DIRECTIONS » Search the entries for the word "lieu" and copy each line that has it.

--- MATERIAL SUPPLIED ---

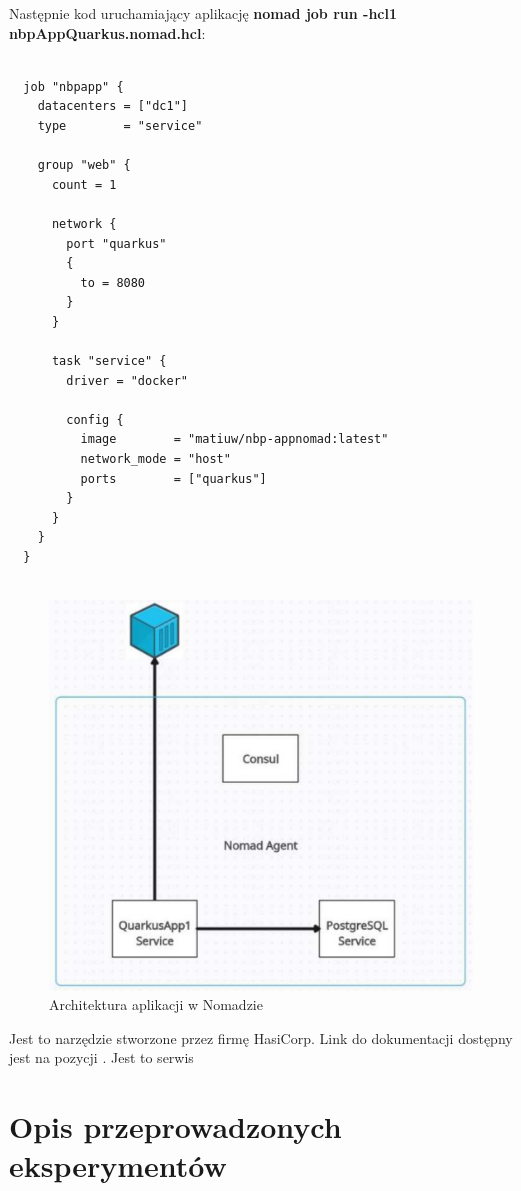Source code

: \documentclass{iiuwb}
\begin{document}
Następnie kod uruchamiający aplikację 
\textbf{nomad job run -hcl1 nbpAppQuarkus.nomad.hcl}:

\begin{lstlisting}[breaklines=true]

  job "nbpapp" {
    datacenters = ["dc1"]
    type        = "service"
  
    group "web" {
      count = 1
  
      network {
        port "quarkus"
        {
          to = 8080
        }
      }
  
      task "service" {
        driver = "docker"
  
        config {
          image        = "matiuw/nbp-appnomad:latest"
          network_mode = "host"
          ports        = ["quarkus"]
        }
      }
    }
  }
  
\end{lstlisting}

\begin{figure}[!h]
\centering
\includegraphics[width=12cm]{nomad/AplikacjaNomad.pdf}
\caption{Architektura aplikacji w Nomadzie}
\label{fig: Architektura aplikacji w Nomadzie}
\end{figure}

Jest to narzędzie stworzone przez firmę HasiCorp. Link do dokumentacji
dostępny jest na pozycji \cite{Consulwww}. Jest to serwis 

\cleardoublepage
\chapter{Opis przeprowadzonych eksperymentów}
\label{cha:Opis eksperymentów}
\end{document}
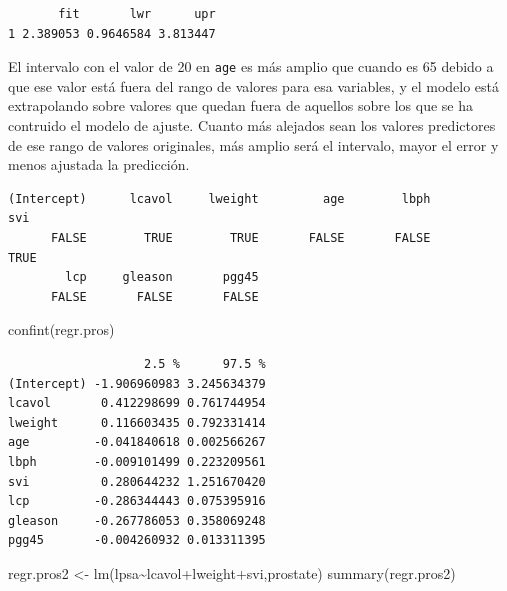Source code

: \documentclass[
  letterpaper,
  DIV=11,
  numbers=noendperiod]{scrartcl}
\newenvironment{Shaded}{\begin{snugshade}}{\end{snugshade}}
\newcommand{\DecValTok}[1]{\textcolor[rgb]{0.68,0.00,0.00}{#1}}
\newcommand{\FloatTok}[1]{\textcolor[rgb]{0.68,0.00,0.00}{#1}}
\newcommand{\FunctionTok}[1]{\textcolor[rgb]{0.28,0.35,0.67}{#1}}
\newcommand{\NormalTok}[1]{\textcolor[rgb]{0.00,0.23,0.31}{#1}}
\newcommand{\OtherTok}[1]{\textcolor[rgb]{0.00,0.23,0.31}{#1}}
\newcommand{\SpecialCharTok}[1]{\textcolor[rgb]{0.37,0.37,0.37}{#1}}
\begin{document}
\begin{verbatim}
       fit       lwr      upr
1 2.389053 0.9646584 3.813447
\end{verbatim}

El intervalo con el valor de 20 en \texttt{age} es más amplio que cuando
es 65 debido a que ese valor está fuera del rango de valores para esa
variables, y el modelo está extrapolando sobre valores que quedan fuera
de aquellos sobre los que se ha contruido el modelo de ajuste. Cuanto
más alejados sean los valores predictores de ese rango de valores
originales, más amplio será el intervalo, mayor el error y menos
ajustada la predicción.

\begin{Shaded}
\end{Shaded}

\begin{verbatim}
(Intercept)      lcavol     lweight         age        lbph         svi 
      FALSE        TRUE        TRUE       FALSE       FALSE        TRUE 
        lcp     gleason       pgg45 
      FALSE       FALSE       FALSE 
\end{verbatim}

\hfill\break

\begin{Shaded}
\begin{Highlighting}[]
 \FunctionTok{confint}\NormalTok{(regr.pros)}
\end{Highlighting}
\end{Shaded}

\begin{verbatim}
                   2.5 %      97.5 %
(Intercept) -1.906960983 3.245634379
lcavol       0.412298699 0.761744954
lweight      0.116603435 0.792331414
age         -0.041840618 0.002566267
lbph        -0.009101499 0.223209561
svi          0.280644232 1.251670420
lcp         -0.286344443 0.075395916
gleason     -0.267786053 0.358069248
pgg45       -0.004260932 0.013311395
\end{verbatim}

\begin{Shaded}
\begin{Highlighting}[]
\NormalTok{regr.pros2 }\OtherTok{\textless{}{-}} \FunctionTok{lm}\NormalTok{(lpsa}\SpecialCharTok{\textasciitilde{}}\NormalTok{lcavol}\SpecialCharTok{+}\NormalTok{lweight}\SpecialCharTok{+}\NormalTok{svi,prostate)}
\FunctionTok{summary}\NormalTok{(regr.pros2)}
\end{Highlighting}
\end{Shaded}
\end{document}
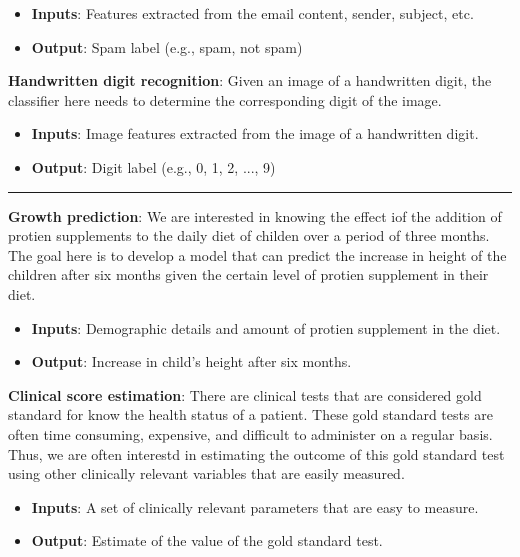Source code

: \begin{boxedstuff}
\begin{example}
        \begin{itemize}
            \item \textbf{Inputs}: Features extracted from the email content, sender, subject, etc.
            \item \textbf{Output}: Spam label (e.g., spam, not spam)
        \end{itemize}
    \end{example}
    \begin{example}
        \textbf{Handwritten digit recognition}: Given an image of a handwritten digit, the classifier here needs to determine the corresponding digit of the image.
        \begin{itemize}
            \item \textbf{Inputs}: Image features extracted from the image of a handwritten digit.
            \item \textbf{Output}: Digit label (e.g., 0, 1, 2, ..., 9)
        \end{itemize}
    \end{example}

    \vspace{4mm}
    \hrule
    \begin{example}
        \textbf{Growth prediction}: We are interested in knowing the effect iof the addition of protien supplements to the daily diet of childen over a period of three months. The goal here is to develop a model that can predict the increase in height of the children after six months given the certain level of protien supplement in their diet.
        \begin{itemize}
            \item \textbf{Inputs}: Demographic details and amount of protien supplement in the diet.
            \item \textbf{Output}: Increase in child's height after six months.
        \end{itemize}
    \end{example}
    \begin{example}
        \textbf{Clinical score estimation}: There are clinical tests that are considered gold standard for know the health status of a patient. These gold standard tests are often time consuming, expensive, and difficult to administer on a regular basis. Thus, we are often interestd in estimating the outcome of this gold standard test using other clinically relevant variables that are easily measured.
        \begin{itemize}
            \item \textbf{Inputs}: A set of clinically relevant parameters that are easy to measure.
            \item \textbf{Output}: Estimate of the value of the gold standard test.
        \end{itemize}
    \end{example}
\end{boxedstuff}

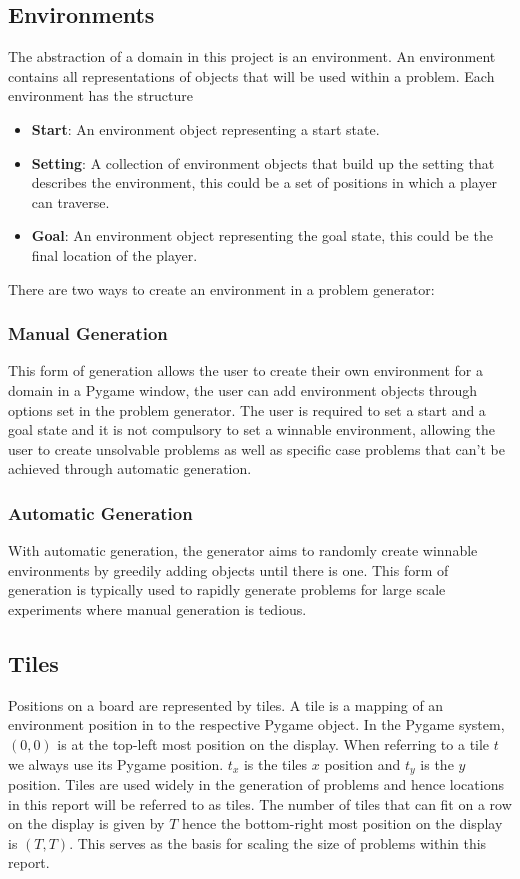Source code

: \subsection{Environments}
The abstraction of a domain in this project is an environment. An environment contains all representations of objects that will be used within a problem. Each environment has the structure
\begin{itemize}
    \item \textbf{Start}: An environment object representing a start state.
    \item \textbf{Setting}: A collection of environment objects that build up the setting that describes the environment, this could be a set of positions in which a player can traverse.
    \item \textbf{Goal}: An environment object representing the goal state, this could be the final location of the player.
\end{itemize}
There are two ways to create an environment in a problem generator:

\subsubsection{Manual Generation}
This form of generation allows the user to create their own environment for a domain in a Pygame window, the user can add environment objects through options set in the problem generator. The user is required to set a start and a goal state and it is not compulsory to set a winnable environment, allowing the user to create unsolvable problems as well as specific case problems that can't be achieved through automatic generation.

\subsubsection{Automatic Generation}
With automatic generation, the generator aims to randomly create winnable environments by greedily adding objects until there is one. This form of generation is typically used to rapidly generate problems for large scale experiments where manual generation is tedious.

\subsection{Tiles}
Positions on a board are represented by tiles. A tile is a mapping of an environment position in to the respective Pygame object. In the Pygame system, $(0, 0)$ is at the top-left most position on the display. When referring to a tile $t$ we always use its Pygame position. $t_x$ is the tiles $x$ position and $t_y$ is the $y$ position. Tiles are used widely in the generation of problems and hence locations in this report will be referred to as tiles. The number of tiles that can fit on a row on the display is given by $T$ hence the bottom-right most position on the display is $(T, T)$. This serves as the basis for scaling the size of problems within this report.

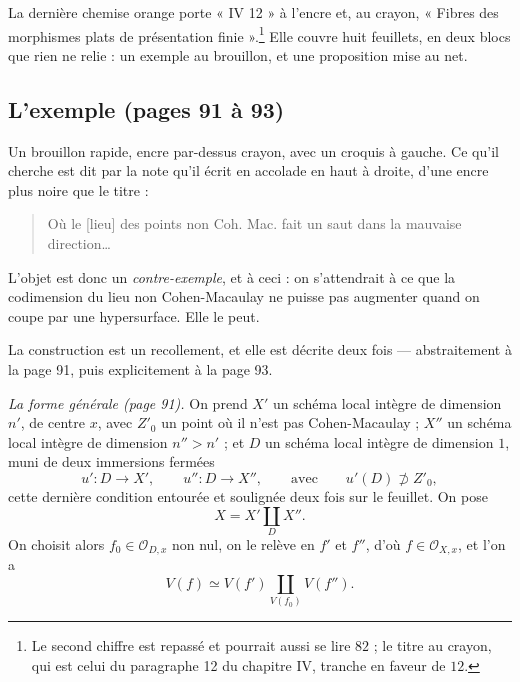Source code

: \documentclass[11pt,a4paper]{article}
\begin{document}
La dernière chemise orange porte « IV 12 » à l'encre et, au crayon, « Fibres des
morphismes plats de présentation finie ».\footnote{Le second chiffre est repassé
et pourrait aussi se lire $82$ ; le titre au crayon, qui est celui du
paragraphe 12 du chapitre IV, tranche en faveur de $12$.} Elle couvre huit
feuillets, en deux blocs que rien ne relie : un exemple au brouillon, et une
proposition mise au net.

\subsection*{L'exemple (pages 91 à 93)}

Un brouillon rapide, encre par-dessus crayon, avec un croquis à gauche. Ce
qu'il cherche est dit par la note qu'il écrit en accolade en haut à droite,
d'une encre plus noire que le titre :

\begin{quote}
Où le [lieu] des points non Coh. Mac. fait un saut dans la mauvaise
direction…
\end{quote}

L'objet est donc un \emph{contre-exemple}, et à ceci : on s'attendrait à ce que
la codimension du lieu non Cohen-Macaulay ne puisse pas augmenter quand on coupe
par une hypersurface. Elle le peut.

La construction est un recollement, et elle est décrite deux fois — abstraitement
à la page 91, puis explicitement à la page 93.

\emph{La forme générale (page 91).} On prend $X'$ un schéma local intègre de
dimension $n'$, de centre $x$, avec $Z'_{0}$ un point où il n'est pas
Cohen-Macaulay ; $X''$ un schéma local intègre de dimension $n'' > n'$ ; et $D$
un schéma local intègre de dimension $1$, muni de deux immersions fermées
\[
  u' : D \to X' , \qquad u'' : D \to X'' ,
  \qquad\text{avec}\qquad u'(D) \not\supset Z'_{0} ,
\]
cette dernière condition entourée et soulignée deux fois sur le feuillet. On
pose
\[
  X = X' \coprod_{D} X'' .
\]
On choisit alors $f_{0} \in \mathcal{O}_{D,x}$ non nul, on le relève en $f'$ et
$f''$, d'où $f \in \mathcal{O}_{X,x}$, et l'on a
\[
  V(f) \simeq V(f') \coprod_{V(f_{0})} V(f'') .
\]
\end{document}
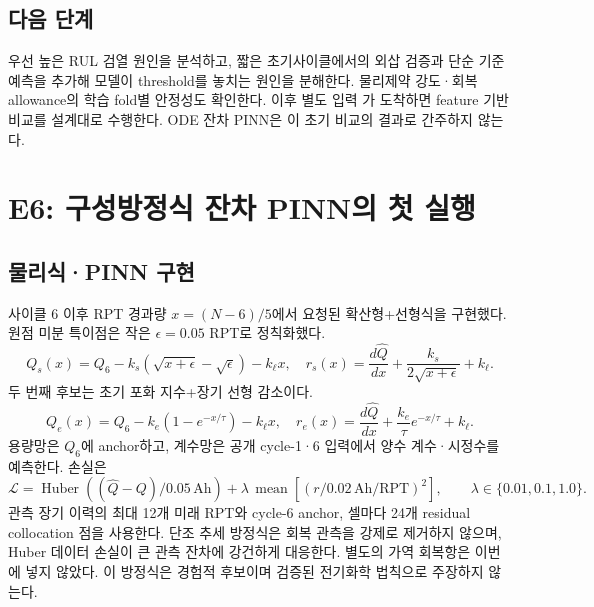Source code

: \subsection*{다음 단계}
우선 높은 RUL 검열 원인을 분석하고, 짧은 초기사이클에서의 외삽 검증과 단순 기준 예측을 추가해 모델이 threshold를 놓치는 원인을 분해한다. 물리제약 강도·회복 allowance의 학습 fold별 안정성도 확인한다. 이후 별도 입력 가 도착하면 feature 기반 비교를 설계대로 수행한다. ODE 잔차 PINN은 이 초기 비교의 결과로 간주하지 않는다.

\clearpage
\section{E6: 구성방정식 잔차 PINN의 첫 실행}

\subsection*{물리식·PINN 구현}
사이클 6 이후 RPT 경과량 $x=(N-6)/5$에서 요청된 확산형+선형식을 구현했다. 원점 미분 특이점은 작은 $\epsilon=0.05$ RPT로 정칙화했다.
\[
Q_s(x)=Q_6-k_s(\sqrt{x+\epsilon}-\sqrt{\epsilon})-k_\ell x,\quad
r_s(x)=\frac{d\hat Q}{dx}+\frac{k_s}{2\sqrt{x+\epsilon}}+k_\ell.
\]
두 번째 후보는 초기 포화 지수+장기 선형 감소이다.
\[
Q_e(x)=Q_6-k_e(1-e^{-x/\tau})-k_\ell x,\quad
r_e(x)=\frac{d\hat Q}{dx}+\frac{k_e}{\tau}e^{-x/\tau}+k_\ell.
\]
용량망은 $Q_6$에 anchor하고, 계수망은 공개 cycle-1·6 입력에서 양수 계수·시정수를 예측한다. 손실은
\[
\mathcal L=\operatorname{Huber}\left((\hat Q-Q)/0.05\,\mathrm{Ah}\right)
+\lambda\,\operatorname{mean}\left[(r/0.02\,\mathrm{Ah/RPT})^2\right],
\qquad \lambda\in\{0.01,0.1,1.0\}.
\]
관측 장기 이력의 최대 12개 미래 RPT와 cycle-6 anchor, 셀마다 24개 residual collocation 점을 사용한다. 단조 추세 방정식은 회복 관측을 강제로 제거하지 않으며, Huber 데이터 손실이 큰 관측 잔차에 강건하게 대응한다. 별도의 가역 회복항은 이번에 넣지 않았다. 이 방정식은 경험적 후보이며 검증된 전기화학 법칙으로 주장하지 않는다.

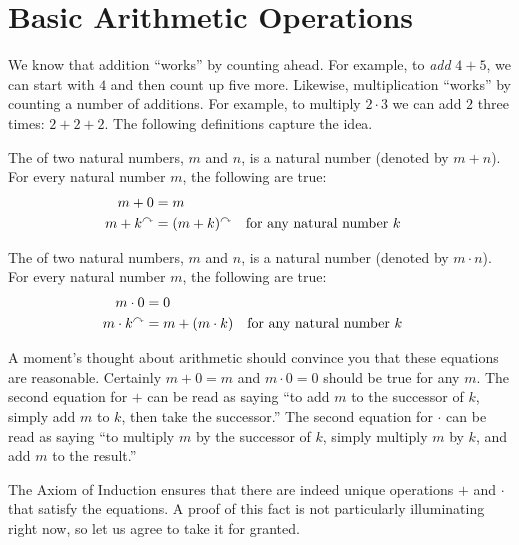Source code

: \ipadbreak
\printbreak

\section{Basic Arithmetic Operations}

We know that addition ``works'' by counting ahead. For example, to \emph{add} $4+5$, we can start with $4$ and then count up five more. Likewise, multiplication ``works'' by counting a number of additions. For example, to multiply $2\cdot 3$ we can add $2$ three times: $2+2+2$. The following definitions capture the idea.
 
\begin{defn}\label{def:NatArithmetic}
\noindent The  of two natural numbers, $m$ and $n$, is a natural number (denoted by $m+n$). For every natural number $m$, the following 
are true:
\begin{align*}
    m + 0     &= m\\
    m + k^\curvearrowright &= (m + k)^\curvearrowright &&\text{for any natural number $k$}
\end{align*}

\noindent The  of two natural numbers, $m$ and $n$, is a natural number 
(denoted by $m\cdot n$). For every natural number $m$, the following are true:
\begin{align*}
  m\cdot 0 &= 0\\
  m\cdot k^\curvearrowright &= m + (m\cdot k) &&\text{for any natural number $k$}
\end{align*}
\end{defn}


A moment's thought about arithmetic should convince you that these equations are reasonable.
Certainly $m+0=m$ and $m\cdot 0 = 0$ should be true for any $m$. 
The second equation for $+$ can be read as saying ``to add $m$ to the successor of $k$, simply add $m$ to $k$, then take the successor.''
The second equation for $\cdot$ can be read as saying ``to multiply $m$ by the successor of $k$, simply multiply $m$ by $k$, and add $m$ to the result.''

The Axiom of Induction ensures that there are indeed unique operations $+$ and $\cdot$ that satisfy the equations.
A proof of this fact is not particularly illuminating right now, so let us agree to take it for granted.

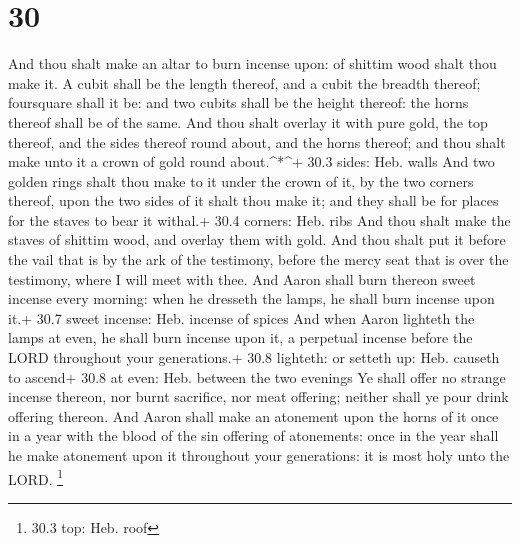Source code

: \hypertarget{section-29}{%
\section{30}\label{section-29}}

 And thou shalt make an altar to burn incense upon: of
shittim wood shalt thou make it.  A cubit shall be the
length thereof, and a cubit the breadth thereof; foursquare shall it be:
and two cubits shall be the height thereof: the horns thereof shall be
of the same.  And thou shalt overlay it with pure gold, the
top thereof, and the sides thereof round about, and the horns thereof;
and thou shalt make unto it a crown of gold round about.\^{}*\^{}+ 30.3
sides: Heb. walls  And two golden rings shalt thou make to
it under the crown of it, by the two corners thereof, upon the two sides
of it shalt thou make it; and they shall be for places for the staves to
bear it withal.+ 30.4 corners: Heb. ribs  And thou shalt
make the staves of shittim wood, and overlay them with gold.
 And thou shalt put it before the vail that is by the ark of
the testimony, before the mercy seat that is over the testimony, where I
will meet with thee.  And Aaron shall burn thereon sweet
incense every morning: when he dresseth the lamps, he shall burn incense
upon it.+ 30.7 sweet incense: Heb. incense of spices  And
when Aaron lighteth the lamps at even, he shall burn incense upon it, a
perpetual incense before the LORD throughout your generations.+ 30.8
lighteth: or setteth up: Heb. causeth to ascend+ 30.8 at even: Heb.
between the two evenings  Ye shall offer no strange incense
thereon, nor burnt sacrifice, nor meat offering; neither shall ye pour
drink offering thereon.  And Aaron shall make an atonement
upon the horns of it once in a year with the blood of the sin offering
of atonements: once in the year shall he make atonement upon it
throughout your generations: it is most holy unto the LORD. \footnote{30.3
  top: Heb. roof}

---

WRITTEN SOLUTION »
Où le [lieu] des points non Coh. Mac. fait un saut dans la mauvaise
la codimension du lieu non Cohen-Macaulay ne puisse pas augmenter quand on coupe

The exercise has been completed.